## TASK OBJECTIVE
Quote, without any change, the line that contains "the 'Next Image'" and all lines that follow it to the end of the data below.

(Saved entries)
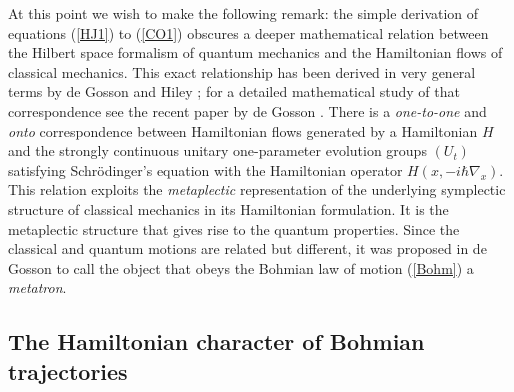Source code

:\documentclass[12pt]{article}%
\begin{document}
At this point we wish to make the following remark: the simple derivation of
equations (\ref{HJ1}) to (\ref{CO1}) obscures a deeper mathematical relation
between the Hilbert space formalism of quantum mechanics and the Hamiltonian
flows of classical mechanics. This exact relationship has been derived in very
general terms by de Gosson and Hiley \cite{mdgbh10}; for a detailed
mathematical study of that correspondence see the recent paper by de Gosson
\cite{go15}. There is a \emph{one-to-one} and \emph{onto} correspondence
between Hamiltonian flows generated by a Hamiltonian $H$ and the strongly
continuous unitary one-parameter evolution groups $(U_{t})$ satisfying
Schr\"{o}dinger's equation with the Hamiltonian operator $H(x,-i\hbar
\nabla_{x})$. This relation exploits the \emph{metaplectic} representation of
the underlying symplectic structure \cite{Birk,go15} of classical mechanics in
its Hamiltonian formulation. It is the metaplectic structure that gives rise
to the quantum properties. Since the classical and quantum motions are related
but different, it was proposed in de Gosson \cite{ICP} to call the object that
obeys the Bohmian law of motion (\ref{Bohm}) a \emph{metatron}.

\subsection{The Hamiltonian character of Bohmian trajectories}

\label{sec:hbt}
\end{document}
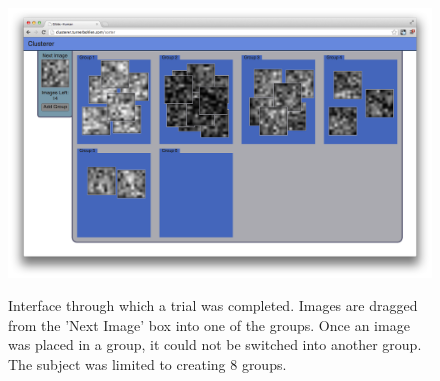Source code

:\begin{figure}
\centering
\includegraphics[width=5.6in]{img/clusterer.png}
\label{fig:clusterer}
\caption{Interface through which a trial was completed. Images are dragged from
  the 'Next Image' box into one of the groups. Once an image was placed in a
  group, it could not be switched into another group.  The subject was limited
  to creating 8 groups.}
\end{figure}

## SOLUTION BELOW
  the 'Next Image' box into one of the groups. Once an image was placed in a
  group, it could not be switched into another group.  The subject was limited
  to creating 8 groups.}
\end{figure}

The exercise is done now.